The spousal privilege exists as a matter of legislation, but there is a secondary opportunity when it comes to other family members despite the absence of law protecting the relationship. Federal Rule of Evidence 501 allows for the ad hoc creation of privilege based upon “reason and experience.” And the reason and experience reflected in the Fourth Circuit’s Under Seal v. United States (no relation to the singer), by Judge Stephanie Thacker, speaks volumes about the government’s ability to compel a son to testify against his father.
Via the Wall Street Journal Law Blog:
The investigation was launched, according to the opinion, after Maryland sheriff’s deputies responded to a domestic violence 9/11 complaint at the father’s house, where they found drug paraphernalia and a mass of firearms.
The child, known in the opinion as “Doe Jr.,” lived with his father at the time, and moved to quash the request that he testify against his father. Doe Jr. argued he was protected by a so-called “parent-child privilege.” He argued, according to the opinion:
In a case like this, where the Government seeks to solidify a criminal case against the father by compelling the child’s testimony, the necessary conclusion on the child’s part will be that he, [Doe Jr.], is responsible for his father’s prosecution. The damage to the father-son relationship is, under these circumstances, as certain as it is incalculable.
The district court granted the motion, finding that a privilege did exist.
Wrong, says the Circuit. After all, the “child” was 19, and testified that his father, who paid “a substantial portion” of his college tuition, wouldn’t cut him off for testifying, so based upon the circuit’s reason and experience, no harm, no foul.
And although Mr. Doe provides Doe Jr.’s room and board, buys his clothing, and “contributes a substantial amount” to his college tuition, Doe Jr. himself acknowledged that Mr. Doe would not “cut [him] off” or “hold it against [him]” if Doe Jr. testified truthfully.
After all, what more is a father than an ATM?
Further, because the Government simply seeks to determine the ownership of the firearms found at the Doe residence, we cannot say with certainty that Doe Jr.’s potential testimony would be of a nature that would damage the father-son relationship, or that creating the privilege will promote the privacy interests a parent-child privilege is meant to protect. Indeed, as the Government explained at the district court hearing, “[T]here is a chance that there were other people in the house besides [Mr. Doe] that might be responsible for the automatic weapons.”
Since no one could possibly know what the son’s (wanna bet they had a good chuckle over the Doe, Jr., name?) testimony would be, how could anyone possibly argue that it would be inculpatory to Doe, Sr.?

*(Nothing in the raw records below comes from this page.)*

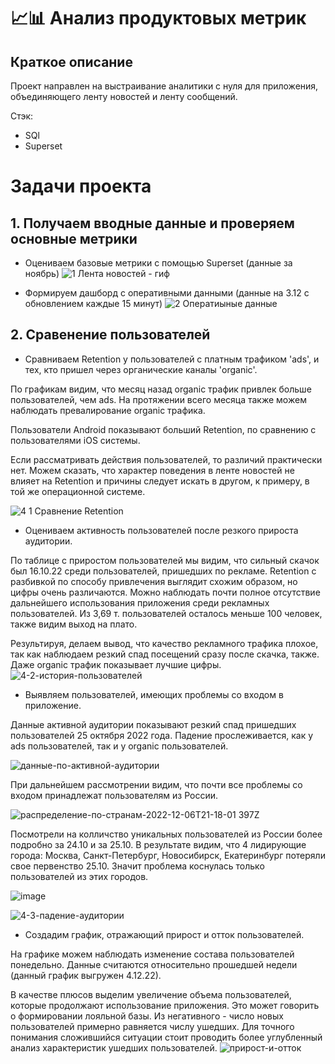 # 📈📊 Анализ продуктовых метрик

## Краткое описание

Проект направлен на выстраивание аналитики с нуля для приложения, объединяющего ленту новостей и ленту сообщений.

Стэк: 

- SQl
- Superset

# Задачи проекта
## 1. Получаем вводные данные и проверяем основные метрики

- Оцениваем базовые метрики с помощью Superset (данные за ноябрь)
![1  Лента новостей - гиф](https://user-images.githubusercontent.com/100629361/205079641-ba3694d7-21e5-45a8-b089-f3fe88491f31.gif)

- Формируем дашборд с оперативными данными (данные на 3.12 с обновлением каждые 15 минут)
![2  Оператиыные данные](https://user-images.githubusercontent.com/100629361/205413900-f07fd74d-c136-4718-9d2c-5e2279eeb0c9.jpg)


## 2. Сравенение пользователей
- Сравниваем Retention у пользователей с платным трафиком 'ads', и тех, кто пришел через органические каналы 'organic'.

По графикам видим, что месяц назад organic трафик привлек больше пользователей, чем ads. На протяжении всего месяца также можем наблюдать превалирование organic трафика.

Пользователи Android показывают больший Retention, по сравнению с пользователями iOS системы.

Если рассматривать действия пользователей, то различий практически нет. Можем сказать, что характер поведения в ленте новостей не влияет на Retention и причины следует искать в другом, к примеру, в той же операционной системе.

![4 1  Сравнение Retention](https://user-images.githubusercontent.com/100629361/205440243-ac829f55-fc98-475b-8cf5-10121dd203f5.jpg)

- Оцениваем активность пользователей после резкого прироста аудитории.

По таблице с приростом пользователей мы видим, что сильный скачок был 16.10.22 среди пользователей, пришедших по рекламе. 
Retention с разбивкой по способу привлечения выглядит схожим образом, но цифры очень различаются. Можно наблюдать почти полное отсутствие дальнейшего использования приложения среди рекламных пользователей. Из 3,69 т. пользователей осталось меньше 100 человек, также видим выход на плато.

Результируя, делаем вывод, что качество рекламного трафика плохое, так как наблюдаем резкий спад посещений сразу после скачка, также. Даже organic трафик показывает лучшие цифры.
![4-2-история-пользователей](https://user-images.githubusercontent.com/100629361/205442157-290bc7f6-509b-40e5-b2e2-87d71e9e7b7f.jpg)

- Выявляем пользователей, имеющих проблемы со входом в приложение.

Данные активной аудитории показывают резкий спад пришедших пользователей 25 октября 2022 года. Падение прослеживается, как у ads пользователей, так и у organic пользователей.

![данные-по-активной-аудитории](https://user-images.githubusercontent.com/100629361/205444433-fb39763f-d2e1-4581-855e-c644bdfa4f6b.jpg)

При дальнейшем рассмотрении видим, что почти все проблемы со входом принадлежат пользователям из России.

![распределение-по-странам-2022-12-06T21-18-01 397Z](https://user-images.githubusercontent.com/100629361/206025295-61fd8fbb-e09f-485a-9182-14dfcc1ed391.jpg)

Посмотрели на колличство уникальных пользователей из России более подробно за 24.10 и за 25.10. В результате видим, что 4 лидирующие города: Москва, Санкт-Петербург, Новосибирск, Екатеринбург потеряли свое первенство 25.10. Значит проблема коснулась только пользователей из этих городов. 

![image](https://user-images.githubusercontent.com/100629361/206285812-3fe68075-f415-4b4e-89ad-3b83be986b6e.png)

![4-3-падение-аудитории](https://user-images.githubusercontent.com/100629361/206287830-96a85f67-abfc-446f-85fe-b7d182884591.jpg)


- Создадим график, отражающий прирост и отток пользователей.

На графике можем наблюдать изменение состава пользователей понедельно. Данные считаются относительно прошедшей недели (данный график выгружен 4.12.22).

В качестве плюсов выделим увеличение объема пользователей, которые продолжают использование приложения. Это может говорить о формировании лояльной базы.
Из негативного - число новых пользователей примерно равняется числу ушедших. Для точного понимания сложившийся ситуации стоит проводить более углубленный анализ характеристик ушедших пользователей.
![прирост-и-отток](https://user-images.githubusercontent.com/100629361/205493599-d7eea3cb-4f2e-4b6e-a40f-99eb33620e9a.jpg)



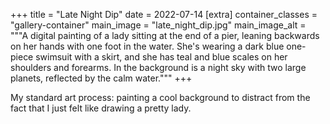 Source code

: +++
title = "Late Night Dip"
date = 2022-07-14
[extra]
container_classes = "gallery-container"
main_image = "late_night_dip.jpg"
main_image_alt = """A digital painting of a lady sitting at the end of a pier,
leaning backwards on her hands with one foot in the water. She's wearing a dark
blue one-piece swimsuit with a skirt, and she has teal and blue scales on her
shoulders and forearms. In the background is a night sky with two large
planets, reflected by the calm water."""
+++

My standard art process: painting a cool background to distract from the fact
that I just felt like drawing a pretty lady.
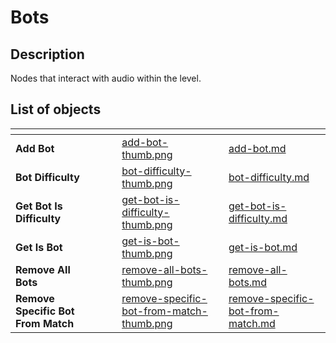 # Bots

## Description

Nodes that interact with audio within the level.
## List of objects

<table data-view="cards">
<thead>
    <tr>
        <th></th>
        <th></th>
        <th></th>
        <th data-hidden data-card-cover data-type="files"></th>
        <th data-hidden data-card-target data-type="content-ref"></th>
    </tr>
</thead>
<tbody>
    <tr>
        <td><strong>Add Bot</strong></td>
        <td></td>
        <td></td>
        <td><a href="../../.gitbook/assets/images/scripting/bots/add-bot-thumb.png">add-bot-thumb.png</a></td>
        <td><a href="add-bot.md">add-bot.md</a></td>
    </tr>
    <tr>
        <td><strong>Bot Difficulty</strong></td>
        <td></td>
        <td></td>
        <td><a href="../../.gitbook/assets/images/scripting/bots/bot-difficulty-thumb.png">bot-difficulty-thumb.png</a></td>
        <td><a href="bot-difficulty.md">bot-difficulty.md</a></td>
    </tr>
    <tr>
        <td><strong>Get Bot Is Difficulty</strong></td>
        <td></td>
        <td></td>
        <td><a href="../../.gitbook/assets/images/scripting/bots/get-bot-is-difficulty-thumb.png">get-bot-is-difficulty-thumb.png</a></td>
        <td><a href="get-bot-is-difficulty.md">get-bot-is-difficulty.md</a></td>
    </tr>
    <tr>
        <td><strong>Get Is Bot</strong></td>
        <td></td>
        <td></td>
        <td><a href="../../.gitbook/assets/images/scripting/bots/get-is-bot-thumb.png">get-is-bot-thumb.png</a></td>
        <td><a href="get-is-bot.md">get-is-bot.md</a></td>
    </tr>
    <tr>
        <td><strong>Remove All Bots</strong></td>
        <td></td>
        <td></td>
        <td><a href="../../.gitbook/assets/images/scripting/bots/remove-all-bots-thumb.png">remove-all-bots-thumb.png</a></td>
        <td><a href="remove-all-bots.md">remove-all-bots.md</a></td>
    </tr>
    <tr>
        <td><strong>Remove Specific Bot From Match</strong></td>
        <td></td>
        <td></td>
        <td><a href="../../.gitbook/assets/images/scripting/bots/remove-specific-bot-from-match-thumb.png">remove-specific-bot-from-match-thumb.png</a></td>
        <td><a href="remove-specific-bot-from-match.md">remove-specific-bot-from-match.md</a></td>
    </tr>
</tbody> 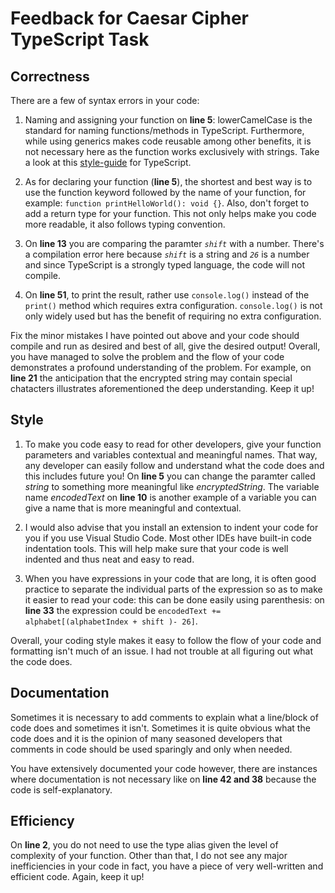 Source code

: # Feedback for Caesar Cipher TypeScript Task

## Correctness
There are a few of syntax errors in your code:
1. Naming and assigning your function on **line 5**: lowerCamelCase is the standard for naming functions/methods in TypeScript. Furthermore, while using generics makes code reusable among other benefits, it is not necessary here as the function works exclusively with strings. Take a look at this [style-guide](https://google.github.io/styleguide/tsguide.html) for TypeScript.

2. As for declaring your function (**line 5**), the shortest and best way is to use the function keyword followed by the name of your function, for example: `function printHelloWorld(): void {}`. Also, don't forget to add a return type for your function. This not only helps make you code more readable, it also follows typing convention.

3. On **line 13** you are comparing the paramter *`shift`* with a number. There's a compilation error here because *`shift`* is a string and *`26`* is a number and since TypeScript is a strongly typed language, the code will not compile.

4. On **line 51**, to print the result, rather use `console.log()` instead of the `print()` method which requires extra configuration. `console.log()` is not only widely used but has the benefit of requiring no extra configuration. 

Fix the minor mistakes I have pointed out above and your code should compile and run as desired and best of all, give the desired output! Overall, you have managed to solve the problem and the flow of your code demonstrates a profound understanding of the problem. 
For example, on **line 21** the anticipation that the encrypted string may contain special chatacters illustrates aforementioned the deep understanding. Keep it up!



## Style
1. To make you code easy to read for other developers, give your function parameters and variables contextual and meaningful names. That way, any developer can easily follow and understand what the code does and this includes future you! On **line 5** you can change the paramter called *string* to something more meaningful like *encryptedString*. The variable name *encodedText* on **line 10** is another example of a variable you can give a name that is more meaningful and contextual.

2. I would also advise that you install an extension to indent your code for you if you use Visual Studio Code. Most other IDEs have built-in code indentation tools. This will help make sure that your code is well indented and thus neat and easy to read.

3. When you have expressions in your code that are long, it is often good practice to separate the individual parts of the expression so as to make it easier to read your code: this can be done easily using parenthesis: on **line 33**  the expression could be `encodedText += alphabet[(alphabetIndex + shift )- 26]`.

Overall, your coding style makes it easy to follow the flow of your code and formatting isn't much of an issue. I had not trouble at all figuring out what the code does. 

## Documentation
Sometimes it is necessary to add comments to explain what a line/block of code does and sometimes it isn't. Sometimes it is quite obvious what the code does and it is the opinion of many seasoned developers that comments in code should be used sparingly and only when needed. 

You have extensively documented your code however, there are instances where documentation is not necessary like on **line 42 and 38** because the code is self-explanatory.

## Efficiency
On **line 2**, you do not need to use the type alias given the level of complexity of your function. Other than that, I do not see any major inefficiencies in your code in fact, you have a piece of very well-written and efficient code. Again, keep it up!

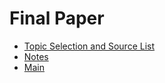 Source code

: # Final Paper

- [Topic Selection and Source List](topic-selection.md)
- [Notes](notes.md)
- [Main](main.tex)


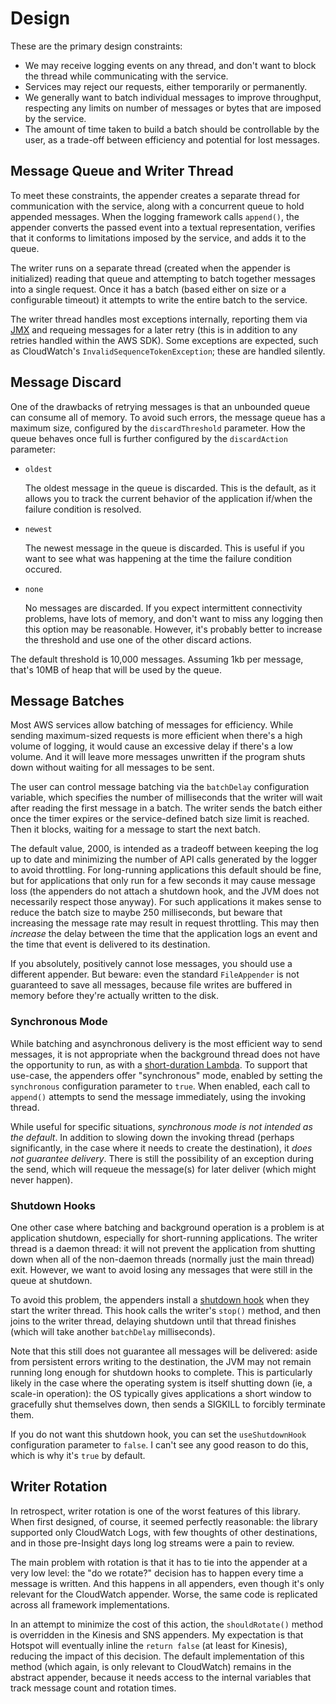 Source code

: # Design

These are the primary design constraints:

* We may receive logging events on any thread, and don't want to block the thread while communicating
  with the service.
* Services may reject our requests, either temporarily or permanently.
* We generally want to batch individual messages to improve throughput, respecting any limits on
  number of messages or bytes that are imposed by the service.
* The amount of time taken to build a batch should be controllable by the user, as a trade-off
  between efficiency and potential for lost messages.


## Message Queue and Writer Thread

To meet these constraints, the appender creates a separate thread for communication with the service,
along with a concurrent queue to hold appended messages. When the logging framework calls `append()`,
the appender converts the passed event into a textual representation, verifies that it conforms to
limitations imposed by the service, and adds it to the queue.

The writer runs on a separate thread (created when the appender is initialized) reading that queue
and attempting to batch together messages into a single request. Once it has a batch (based either
on size or a configurable timeout) it attempts to write the entire batch to the service.

The writer thread handles most exceptions internally, reporting them via [JMX](jmx.md) and requeing
messages for a later retry (this is in addition to any retries handled within the AWS SDK). Some
exceptions are expected, such as CloudWatch's `InvalidSequenceTokenException`; these are handled
silently.


## Message Discard

One of the drawbacks of retrying messages is that an unbounded queue can consume all of memory.
To avoid such errors, the message queue has a maximum size, configured by the `discardThreshold`
parameter. How the queue behaves once full is further configured by the `discardAction` parameter:

* `oldest`

  The oldest message in the queue is discarded. This is the default, as it allows you to
  track the current behavior of the application if/when the failure condition is resolved.

* `newest`

  The newest message in the queue is discarded. This is useful if you want to see what
  was happening at the time the failure condition occured.

* `none`

  No messages are discarded. If you expect intermittent connectivity problems, have lots of
  memory, and don't want to miss any logging then this option may be reasonable. However, it's
  probably better to increase the threshold and use one of the other discard actions.

The default threshold is 10,000 messages. Assuming 1kb per message, that's 10MB of heap that will be
used by the queue. 


## Message Batches

Most AWS services allow batching of messages for efficiency. While sending maximum-sized requests is
more efficient when there's a high volume of logging, it would cause an excessive delay if there's a
low volume. And it will leave more messages unwritten if the program shuts down without waiting for
all messages to be sent.

The user can control message batching via the `batchDelay` configuration variable, which specifies
the number of milliseconds that the writer will wait after reading the first message in a batch.
The writer sends the batch either once the timer expires or the service-defined batch size limit is
reached. Then it blocks, waiting for a message to start the next batch.

The default value, 2000, is intended as a tradeoff between keeping the log up to date and minimizing
the number of API calls generated by the logger to avoid throttling. For long-running applications
this default should be fine, but for applications that only run for a few seconds it may cause message
loss (the appenders do not attach a shutdown hook, and the JVM does not necessarily respect those anyway).
For such applications it makes sense to reduce the batch size to maybe 250 milliseconds, but beware that
increasing the message rate may result in request throttling. This may then _increase_ the delay between
the time that the application logs an event and the time that event is delivered to its destination.

If you absolutely, positively cannot lose messages, you should use a different appender. But beware:
even the standard `FileAppender` is not guaranteed to save all messages, because file writes are
buffered in memory before they're actually written to the disk.


### Synchronous Mode

While batching and asynchronous delivery is the most efficient way to send messages, it is not
appropriate when the background thread does not have the opportunity to run, as with a [short-duration
Lambda](http://blog.kdgregory.com/2019/01/multi-threaded-programming-with-aws.html). To support that
use-case, the appenders offer "synchronous" mode, enabled by setting the `synchronous` configuration
parameter to `true`. When enabled, each call to `append()` attempts to send the message immediately,
using the invoking thread.

While useful for specific situations, _synchronous mode is not intended as the default_. In addition
to slowing down the invoking thread (perhaps significantly, in the case where it needs to create the
destination), it _does not guarantee delivery_. There is still the possibility of an exception during
the send, which will requeue the message(s) for later deliver (which might never happen).


### Shutdown Hooks

One other case where batching and background operation is a problem is at application shutdown,
especially for short-running applications. The writer thread is a daemon thread: it will not
prevent the application from shutting down when all of the non-daemon threads (normally just
the main thread) exit. However, we want to avoid losing any messages that were still in the
queue at shutdown.

To avoid this problem, the appenders install a [shutdown hook](https://docs.oracle.com/javase/8/docs/api/java/lang/Runtime.html#addShutdownHook-java.lang.Thread-)
when they start the writer thread. This hook calls the writer's `stop()` method, and then
joins to the writer thread, delaying shutdown until that thread finishes (which will take
another `batchDelay` milliseconds).

Note that this still does not guarantee all messages will be delivered: aside from persistent
errors writing to the destination, the JVM may not remain running long enough for shutdown
hooks to complete. This is particularly likely in the case where the operating system is itself
shutting down (ie, a scale-in operation): the OS typically gives applications a short window
to gracefully shut themselves down, then sends a SIGKILL to forcibly terminate them.

If you do not want this shutdown hook, you can set the `useShutdownHook` configuration parameter
to `false`. I can't see any good reason to do this, which is why it's `true` by default.


## Writer Rotation

In retrospect, writer rotation is one of the worst features of this library. When first
designed, of course, it seemed perfectly reasonable: the library supported only CloudWatch
Logs, with few thoughts of other destinations, and in those pre-Insight days long log
streams were a pain to review.

The main problem with rotation is that it has to tie into the appender at a very low level:
the "do we rotate?" decision has to happen every time a message is written. And this happens
in all appenders, even though it's only relevant for the CloudWatch appender. Worse, the
same code is replicated across all framework implementations.

In an attempt to minimize the cost of this action, the `shouldRotate()` method is overridden
in the Kinesis and SNS appenders. My expectation is that Hotspot will eventually inline the
`return false` (at least for Kinesis), reducing the impact of this decision. The default
implementation of this method (which again, is only relevant to CloudWatch) remains in the
abstract appender, because it needs access to the internal variables that track message
count and rotation times.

After all, his “potential testimony” could be that space aliens came down from the heavens and deposited the weapons there without anyone’s knowledge in the middle of the night. It could happen, right, Judge Thacker? I mean, it’s just “arguable” now, so how could anyone possibly know with absolute certainty of the damage a son will be compelled to cause his father until after he testified. Of course, once it is known, it’s too late, but that’s just another unfortunate bit of family life, right?
Moreover, courts have acknowledged time and again the fundamental principle that the public has the right to ‘every man’s evidence,’ and in this case, there is no good reason to thwart that right. Doe Jr. was the only individual living in the Doe household at the time of the 911 call who was available to testify, save the two minor Doe children. Thus, the ‘sought after testimony is of demonstrated relevancy to the grand jury’s investigation.’
Except, as the district court found, the government’s need for the son’s testimony was merely to “solidify a criminal case,” that final nail in the coffin sort of thing, rather than make or break testimony that would let some heinous guy who possessed 40 weapons (forty! Count ’em!) go free. But icing on the cake doesn’t mean his testimony isn’t of “demonstrated relevancy,” and isn’t that the whole point of a grand jury presentation, because indictments are so very hard to get.
The opinion reflects a fascinating problem with the nature of criminal prosecutions, and the relationship to the evidence needed to indict and convict: The less evidence there is, the more courts bend over to accommodate the government’s need to make their case. The rhetorical game played to pit son against father is easy, particularly when a father loves his son enough to continue to play college ATM despite his son testifying against him under compulsion.
After, what’s the big deal about the relationship of a father and son, when there’s a criminal who must be convicted and the government has no other proof?